_ABOUT THIS EXERCISE_
Copy down all of the data underneath, exactly as shown.

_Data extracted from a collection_
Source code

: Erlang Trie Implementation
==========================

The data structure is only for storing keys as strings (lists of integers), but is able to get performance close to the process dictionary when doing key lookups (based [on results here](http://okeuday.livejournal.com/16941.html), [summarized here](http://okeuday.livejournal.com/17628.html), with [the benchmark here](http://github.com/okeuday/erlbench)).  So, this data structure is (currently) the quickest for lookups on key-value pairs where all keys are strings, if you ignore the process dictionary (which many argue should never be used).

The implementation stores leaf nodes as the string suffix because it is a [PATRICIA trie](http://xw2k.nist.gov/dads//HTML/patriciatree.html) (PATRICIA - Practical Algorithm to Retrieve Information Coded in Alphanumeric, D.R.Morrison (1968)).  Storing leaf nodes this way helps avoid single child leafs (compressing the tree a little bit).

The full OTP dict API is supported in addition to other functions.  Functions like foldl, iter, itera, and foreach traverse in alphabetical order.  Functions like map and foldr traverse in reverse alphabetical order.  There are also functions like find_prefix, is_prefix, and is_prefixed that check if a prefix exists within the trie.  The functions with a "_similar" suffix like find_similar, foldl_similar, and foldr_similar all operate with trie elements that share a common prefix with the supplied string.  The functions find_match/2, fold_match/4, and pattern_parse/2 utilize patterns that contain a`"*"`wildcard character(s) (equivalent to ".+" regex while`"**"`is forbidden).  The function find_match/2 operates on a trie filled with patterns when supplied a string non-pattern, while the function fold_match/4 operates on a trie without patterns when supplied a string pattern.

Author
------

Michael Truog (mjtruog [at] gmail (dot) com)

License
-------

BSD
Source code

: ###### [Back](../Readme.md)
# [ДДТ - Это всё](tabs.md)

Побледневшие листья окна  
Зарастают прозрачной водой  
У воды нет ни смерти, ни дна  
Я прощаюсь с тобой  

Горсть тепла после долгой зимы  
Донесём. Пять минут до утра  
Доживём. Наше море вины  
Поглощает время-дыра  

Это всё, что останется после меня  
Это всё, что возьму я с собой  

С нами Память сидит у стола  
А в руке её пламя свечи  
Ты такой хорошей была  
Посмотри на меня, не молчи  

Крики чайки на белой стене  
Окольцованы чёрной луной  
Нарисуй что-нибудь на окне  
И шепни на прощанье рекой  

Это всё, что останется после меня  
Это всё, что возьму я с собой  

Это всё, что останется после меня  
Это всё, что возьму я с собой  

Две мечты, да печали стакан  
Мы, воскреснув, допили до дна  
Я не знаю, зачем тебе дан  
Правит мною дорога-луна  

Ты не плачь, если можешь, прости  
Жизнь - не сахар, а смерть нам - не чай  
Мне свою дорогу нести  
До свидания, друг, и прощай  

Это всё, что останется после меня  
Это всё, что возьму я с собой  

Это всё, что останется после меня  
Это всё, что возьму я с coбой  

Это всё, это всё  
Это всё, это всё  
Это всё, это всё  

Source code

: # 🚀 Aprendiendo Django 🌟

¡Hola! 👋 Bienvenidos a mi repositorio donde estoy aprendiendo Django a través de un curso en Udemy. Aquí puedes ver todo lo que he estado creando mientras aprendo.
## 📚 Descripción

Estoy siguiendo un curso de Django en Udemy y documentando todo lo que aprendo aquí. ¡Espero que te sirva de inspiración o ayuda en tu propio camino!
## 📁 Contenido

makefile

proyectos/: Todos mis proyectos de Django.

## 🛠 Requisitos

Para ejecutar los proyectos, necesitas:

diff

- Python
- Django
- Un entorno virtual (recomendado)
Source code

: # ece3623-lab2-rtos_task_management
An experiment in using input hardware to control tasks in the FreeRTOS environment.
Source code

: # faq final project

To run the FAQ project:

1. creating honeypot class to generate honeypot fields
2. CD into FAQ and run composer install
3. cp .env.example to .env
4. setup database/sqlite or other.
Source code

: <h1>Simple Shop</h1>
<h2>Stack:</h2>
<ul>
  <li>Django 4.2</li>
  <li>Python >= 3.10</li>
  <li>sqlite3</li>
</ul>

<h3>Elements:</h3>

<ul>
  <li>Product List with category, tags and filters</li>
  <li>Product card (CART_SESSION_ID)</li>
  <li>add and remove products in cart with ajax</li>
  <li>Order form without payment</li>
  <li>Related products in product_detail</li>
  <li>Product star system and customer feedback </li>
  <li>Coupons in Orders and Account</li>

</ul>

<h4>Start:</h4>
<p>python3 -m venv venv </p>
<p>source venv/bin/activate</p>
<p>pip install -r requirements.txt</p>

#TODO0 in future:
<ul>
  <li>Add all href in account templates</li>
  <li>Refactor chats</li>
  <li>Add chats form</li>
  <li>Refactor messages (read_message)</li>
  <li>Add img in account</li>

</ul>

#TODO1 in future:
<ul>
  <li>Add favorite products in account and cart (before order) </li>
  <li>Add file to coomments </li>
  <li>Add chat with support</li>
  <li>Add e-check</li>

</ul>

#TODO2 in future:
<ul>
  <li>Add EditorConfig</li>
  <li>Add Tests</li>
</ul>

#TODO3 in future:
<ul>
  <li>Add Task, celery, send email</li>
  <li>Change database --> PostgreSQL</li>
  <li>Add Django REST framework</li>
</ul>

_WRITTEN RESPONSE_
Source code

: Erlang Trie Implementation
==========================

The data structure is only for storing keys as strings (lists of integers), but is able to get performance close to the process dictionary when doing key lookups (based [on results here](http://okeuday.livejournal.com/16941.html), [summarized here](http://okeuday.livejournal.com/17628.html), with [the benchmark here](http://github.com/okeuday/erlbench)).  So, this data structure is (currently) the quickest for lookups on key-value pairs where all keys are strings, if you ignore the process dictionary (which many argue should never be used).

The implementation stores leaf nodes as the string suffix because it is a [PATRICIA trie](http://xw2k.nist.gov/dads//HTML/patriciatree.html) (PATRICIA - Practical Algorithm to Retrieve Information Coded in Alphanumeric, D.R.Morrison (1968)).  Storing leaf nodes this way helps avoid single child leafs (compressing the tree a little bit).

The full OTP dict API is supported in addition to other functions.  Functions like foldl, iter, itera, and foreach traverse in alphabetical order.  Functions like map and foldr traverse in reverse alphabetical order.  There are also functions like find_prefix, is_prefix, and is_prefixed that check if a prefix exists within the trie.  The functions with a "_similar" suffix like find_similar, foldl_similar, and foldr_similar all operate with trie elements that share a common prefix with the supplied string.  The functions find_match/2, fold_match/4, and pattern_parse/2 utilize patterns that contain a`"*"`wildcard character(s) (equivalent to ".+" regex while`"**"`is forbidden).  The function find_match/2 operates on a trie filled with patterns when supplied a string non-pattern, while the function fold_match/4 operates on a trie without patterns when supplied a string pattern.

Author
------

Michael Truog (mjtruog [at] gmail (dot) com)

License
-------

BSD
Source code

: ###### [Back](../Readme.md)
# [ДДТ - Это всё](tabs.md)

Побледневшие листья окна  
Зарастают прозрачной водой  
У воды нет ни смерти, ни дна  
Я прощаюсь с тобой  

Горсть тепла после долгой зимы  
Донесём. Пять минут до утра  
Доживём. Наше море вины  
Поглощает время-дыра  

Это всё, что останется после меня  
Это всё, что возьму я с собой  

С нами Память сидит у стола  
А в руке её пламя свечи  
Ты такой хорошей была  
Посмотри на меня, не молчи  

Крики чайки на белой стене  
Окольцованы чёрной луной  
Нарисуй что-нибудь на окне  
И шепни на прощанье рекой  

Это всё, что останется после меня  
Это всё, что возьму я с собой  

Это всё, что останется после меня  
Это всё, что возьму я с собой  

Две мечты, да печали стакан  
Мы, воскреснув, допили до дна  
Я не знаю, зачем тебе дан  
Правит мною дорога-луна  

Ты не плачь, если можешь, прости  
Жизнь - не сахар, а смерть нам - не чай  
Мне свою дорогу нести  
До свидания, друг, и прощай  

Это всё, что останется после меня  
Это всё, что возьму я с собой  

Это всё, что останется после меня  
Это всё, что возьму я с coбой  

Это всё, это всё  
Это всё, это всё  
Это всё, это всё  

Source code

: # 🚀 Aprendiendo Django 🌟

¡Hola! 👋 Bienvenidos a mi repositorio donde estoy aprendiendo Django a través de un curso en Udemy. Aquí puedes ver todo lo que he estado creando mientras aprendo.
## 📚 Descripción

Estoy siguiendo un curso de Django en Udemy y documentando todo lo que aprendo aquí. ¡Espero que te sirva de inspiración o ayuda en tu propio camino!
## 📁 Contenido

makefile

proyectos/: Todos mis proyectos de Django.

## 🛠 Requisitos

Para ejecutar los proyectos, necesitas:

diff

- Python
- Django
- Un entorno virtual (recomendado)
Source code

: # ece3623-lab2-rtos_task_management
An experiment in using input hardware to control tasks in the FreeRTOS environment.
Source code

: # faq final project

To run the FAQ project:

1. creating honeypot class to generate honeypot fields
2. CD into FAQ and run composer install
3. cp .env.example to .env
4. setup database/sqlite or other.
Source code

: <h1>Simple Shop</h1>
<h2>Stack:</h2>
<ul>
  <li>Django 4.2</li>
  <li>Python >= 3.10</li>
  <li>sqlite3</li>
</ul>

<h3>Elements:</h3>

<ul>
  <li>Product List with category, tags and filters</li>
  <li>Product card (CART_SESSION_ID)</li>
  <li>add and remove products in cart with ajax</li>
  <li>Order form without payment</li>
  <li>Related products in product_detail</li>
  <li>Product star system and customer feedback </li>
  <li>Coupons in Orders and Account</li>

</ul>

<h4>Start:</h4>
<p>python3 -m venv venv </p>
<p>source venv/bin/activate</p>
<p>pip install -r requirements.txt</p>

#TODO0 in future:
<ul>
  <li>Add all href in account templates</li>
  <li>Refactor chats</li>
  <li>Add chats form</li>
  <li>Refactor messages (read_message)</li>
  <li>Add img in account</li>

</ul>

#TODO1 in future:
<ul>
  <li>Add favorite products in account and cart (before order) </li>
  <li>Add file to coomments </li>
  <li>Add chat with support</li>
  <li>Add e-check</li>

</ul>

#TODO2 in future:
<ul>
  <li>Add EditorConfig</li>
  <li>Add Tests</li>
</ul>

#TODO3 in future:
<ul>
  <li>Add Task, celery, send email</li>
  <li>Change database --> PostgreSQL</li>
  <li>Add Django REST framework</li>
</ul>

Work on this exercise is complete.